Immigration should be studied from a multidisciplinary perspective

Mehrnoosh Farzamfar studies the tensions between human rights, immigration and national security.

When Mehrnoosh Farzamfar worked as a lawyer at the UN’s refugee organisation UNHCR, human rights issues and international law were among her expertise. This experience made her interested in conducting further research on how refugee law could possibly protect asylum seekers from human trafficking, violence, and maltreatment.

After graduating with two master’s degrees, one in international human rights and another in international and comparative law, Farzamfar began working on her doctoral dissertation on migration and security at the University of Helsinki’s Faculty of Law in 2017.

The purpose of her multidisciplinary dissertation is to strike a balance between the national security of states and human rights questions, while generating sustainable recommendations for decision-makers on handling immigration without detrimental effects.

The attraction of Europe is its safe reputation

According to Farzamfar, it is impossible to examine immigration from an exclusively legal perspective. Rather, political and social aspects must also be considered. 

“The tensions between the human rights of refugees and the national security of European states are always also political and social issues.”

 

This is not a time for European countries to withdraw behind their borders. Instead, they should join forces to solve the major crises facing them and keep the European Union strong.

“Right now it would also be in the interest of European security to work together and strengthen the European identity.”

Share the load with solidarity

According to Farzamfar, the burden caused by asylum seekers should be shared with solidarity, as protecting individual interests and nationalism offer no solutions to the problem – quite the opposite.

“It’s impossible for any one single country to solve an international problem, be it immigration or climate change, just by focusing on itself.”

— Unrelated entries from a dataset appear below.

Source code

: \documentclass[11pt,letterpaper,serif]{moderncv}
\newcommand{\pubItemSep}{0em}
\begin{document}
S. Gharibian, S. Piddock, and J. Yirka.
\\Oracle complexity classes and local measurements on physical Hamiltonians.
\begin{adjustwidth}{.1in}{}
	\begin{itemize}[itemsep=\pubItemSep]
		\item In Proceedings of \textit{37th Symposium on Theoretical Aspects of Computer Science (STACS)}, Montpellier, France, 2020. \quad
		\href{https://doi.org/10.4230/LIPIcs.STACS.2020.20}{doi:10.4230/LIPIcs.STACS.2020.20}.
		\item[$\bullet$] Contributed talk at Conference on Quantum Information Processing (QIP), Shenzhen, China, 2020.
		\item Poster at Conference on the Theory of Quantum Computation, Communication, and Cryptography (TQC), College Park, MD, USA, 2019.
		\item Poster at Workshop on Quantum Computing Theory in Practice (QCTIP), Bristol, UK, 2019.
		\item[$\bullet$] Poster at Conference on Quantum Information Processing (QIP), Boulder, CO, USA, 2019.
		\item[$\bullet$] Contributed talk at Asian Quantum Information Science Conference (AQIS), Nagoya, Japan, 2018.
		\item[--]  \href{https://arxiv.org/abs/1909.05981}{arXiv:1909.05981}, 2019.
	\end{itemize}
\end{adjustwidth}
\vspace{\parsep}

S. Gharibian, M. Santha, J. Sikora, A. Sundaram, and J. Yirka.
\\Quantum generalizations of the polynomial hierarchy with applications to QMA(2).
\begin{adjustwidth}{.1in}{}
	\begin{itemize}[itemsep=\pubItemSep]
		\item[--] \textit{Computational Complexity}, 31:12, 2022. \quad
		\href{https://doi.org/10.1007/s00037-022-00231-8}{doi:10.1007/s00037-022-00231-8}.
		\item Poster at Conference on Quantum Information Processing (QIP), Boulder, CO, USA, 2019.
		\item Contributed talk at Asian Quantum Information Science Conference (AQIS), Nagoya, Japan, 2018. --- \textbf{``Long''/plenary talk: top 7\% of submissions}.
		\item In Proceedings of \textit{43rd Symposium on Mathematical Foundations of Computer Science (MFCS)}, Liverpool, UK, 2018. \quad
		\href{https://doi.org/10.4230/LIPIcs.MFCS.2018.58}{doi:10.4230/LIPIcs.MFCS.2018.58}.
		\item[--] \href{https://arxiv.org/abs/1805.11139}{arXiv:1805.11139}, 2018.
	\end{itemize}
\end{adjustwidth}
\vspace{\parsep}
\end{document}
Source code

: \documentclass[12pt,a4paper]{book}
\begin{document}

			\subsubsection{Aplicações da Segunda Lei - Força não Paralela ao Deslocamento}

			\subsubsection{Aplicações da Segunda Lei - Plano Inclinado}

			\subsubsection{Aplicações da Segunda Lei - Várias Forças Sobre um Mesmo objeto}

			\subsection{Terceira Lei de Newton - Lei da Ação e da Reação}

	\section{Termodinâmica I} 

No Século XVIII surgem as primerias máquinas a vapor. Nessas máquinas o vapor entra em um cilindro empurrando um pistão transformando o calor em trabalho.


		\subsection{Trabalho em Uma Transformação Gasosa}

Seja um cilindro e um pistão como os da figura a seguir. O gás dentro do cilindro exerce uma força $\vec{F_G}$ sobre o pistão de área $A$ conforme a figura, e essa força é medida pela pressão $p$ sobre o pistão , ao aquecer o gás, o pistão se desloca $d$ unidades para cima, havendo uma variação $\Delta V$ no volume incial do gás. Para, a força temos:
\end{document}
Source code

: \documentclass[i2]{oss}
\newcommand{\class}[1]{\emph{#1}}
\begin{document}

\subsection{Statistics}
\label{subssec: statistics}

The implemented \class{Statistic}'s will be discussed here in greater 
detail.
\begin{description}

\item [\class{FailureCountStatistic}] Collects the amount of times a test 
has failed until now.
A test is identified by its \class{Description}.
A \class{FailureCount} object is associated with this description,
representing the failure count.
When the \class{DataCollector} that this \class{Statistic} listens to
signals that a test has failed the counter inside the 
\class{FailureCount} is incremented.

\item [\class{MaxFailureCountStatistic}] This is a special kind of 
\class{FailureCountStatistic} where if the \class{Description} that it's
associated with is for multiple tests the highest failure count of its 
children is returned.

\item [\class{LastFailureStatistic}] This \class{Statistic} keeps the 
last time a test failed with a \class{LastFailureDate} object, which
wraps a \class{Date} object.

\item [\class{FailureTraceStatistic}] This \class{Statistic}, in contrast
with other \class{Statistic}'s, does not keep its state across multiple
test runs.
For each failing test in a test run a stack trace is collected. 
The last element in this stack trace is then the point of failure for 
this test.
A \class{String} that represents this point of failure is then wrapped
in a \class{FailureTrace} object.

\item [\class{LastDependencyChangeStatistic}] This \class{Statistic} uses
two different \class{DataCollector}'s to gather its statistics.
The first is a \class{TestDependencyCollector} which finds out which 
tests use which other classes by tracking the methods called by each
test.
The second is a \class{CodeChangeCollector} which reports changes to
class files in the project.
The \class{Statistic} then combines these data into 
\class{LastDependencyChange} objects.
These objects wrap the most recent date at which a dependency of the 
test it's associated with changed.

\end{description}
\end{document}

Mehrnoosh Farzamfar considers democracy, the rule of law and human rights as the foundational pillars of the free European societies, even though not everyone has abided by these principles since the terrorist strikes of September 11th.

Not just cost items

Refugees are not just beneficiaries or cost items. Farzamfar believes this is an important issue to understand. During the inter-war period, the United States and the American scientific community, not to mention the arts, benefited tremendously from the arrival of Jewish researchers and artists fleeing Europe.

“They were forced to migrate. Today, the situation in many countries of origin is the same.”

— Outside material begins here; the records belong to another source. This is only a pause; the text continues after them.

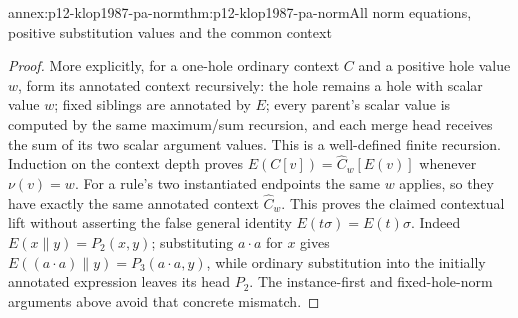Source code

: \begin{annexitem}{annex:p12-klop1987-pa-norm}{thm:p12-klop1987-pa-norm}{All norm equations, positive substitution values and the common context}
\begin{proof}
More explicitly, for a one-hole ordinary context \(C\) and a
positive hole value \(w\), form its annotated context recursively:
the hole remains a hole with scalar value \(w\); fixed siblings
are annotated by \(E\); every parent's scalar value is computed
by the same maximum/sum recursion, and each merge head receives
the sum of its two scalar argument values. This is a well-defined
finite recursion. Induction on the context depth proves
\(E(C[v])=\widehat C_w[E(v)]\) whenever \(\nu(v)=w\).
For a rule's two instantiated endpoints the same \(w\) applies,
so they have exactly the same annotated context \(\widehat C_w\).
This proves the claimed contextual lift without asserting the
false general identity \(E(t\sigma)=E(t)\sigma\).
Indeed \(E(x\parallel y)=P_2(x,y)\); substituting
\(a\cdot a\) for \(x\) gives
\(E((a\cdot a)\parallel y)=P_3(a\cdot a,y)\), while
ordinary substitution into the initially annotated expression leaves
its head \(P_2\). The instance-first and fixed-hole-norm arguments
above avoid that concrete mismatch.
\end{proof}
\end{annexitem}

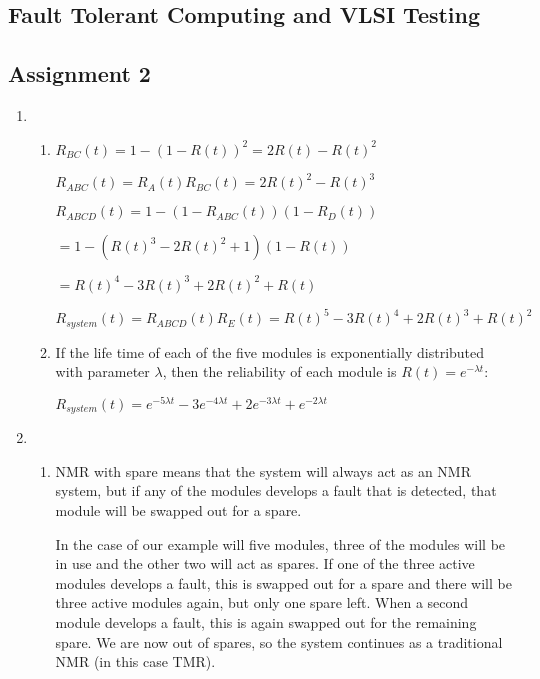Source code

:\documentclass[a4paper,12pt]{article}
\begin{document}
    \begin{center}
        \section*{Fault Tolerant Computing and VLSI Testing}
        \subsection*{Assignment 2}
    \end{center}

    \begin{enumerate}

        \item
            \begin{enumerate}
                \item $R_{BC}(t) = 1 - (1 - R(t))^2 = 2R(t) - R(t)^2$

                    $R_{ABC}(t) = R_A(t)R_{BC}(t) = 2R(t)^2 - R(t)^3$

                    $R_{ABCD}(t) = 1 - (1 - R_{ABC}(t))(1 - R_D(t))$

                    $= 1 - (R(t)^3 - 2R(t)^2 + 1)(1 - R(t))$

                    $= R(t)^4 - 3R(t)^3 + 2R(t)^2 + R(t)$

                    $R_{system}(t) = R_{ABCD}(t)R_E(t) = R(t)^5 - 3R(t)^4 + 2R(t)^3 + R(t)^2$

                \item If the life time of each of the five modules is exponentially distributed with parameter $\lambda$, then the reliability of each module is $R(t) = e^{-\lambda t}$:

                    $R_{system}(t) = e^{-5\lambda t} - 3e^{-4\lambda t} + 2e^{-3\lambda t} + e^{-2\lambda t}$
            \end{enumerate}

        \item 
            \begin{enumerate}
                \item NMR with spare means that the system will always act as an NMR system, but if any of the modules develops a fault that is detected, that module will be swapped out for a spare.

                    In the case of our example will five modules, three of the modules will be in use and the other two will act as spares. If one of the three active modules develops a fault, this is swapped out for a spare and there will be three active modules again, but only one spare left. When a second module develops a fault, this is again swapped out for the remaining spare. We are now out of spares, so the system continues as a traditional NMR (in this case TMR).


\end{enumerate}
\end{enumerate}
\end{document}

Farzamfar points out that science benefits when research groups are international. This means that their perspective will go beyond the traditional Eurocentric consensus, making it possible to dismantle colonialist structures. Science will move forward when it brings in new perspectives and new kinds of research.

Migration and the narratives of Europe as an “Area of freedom, security and justice”  is a subproject led by Professor Reetta Toivanen, under the Law, Identity and the European Narratives (EuroStorie) Centre of Excellence.  Security, mobility and human rights, particularly during international crises, are the key research topics of the subproject.  In addition to Farzamfar, the EuroStorie Centre of Excellence includes researchers of immigrant backgrounds.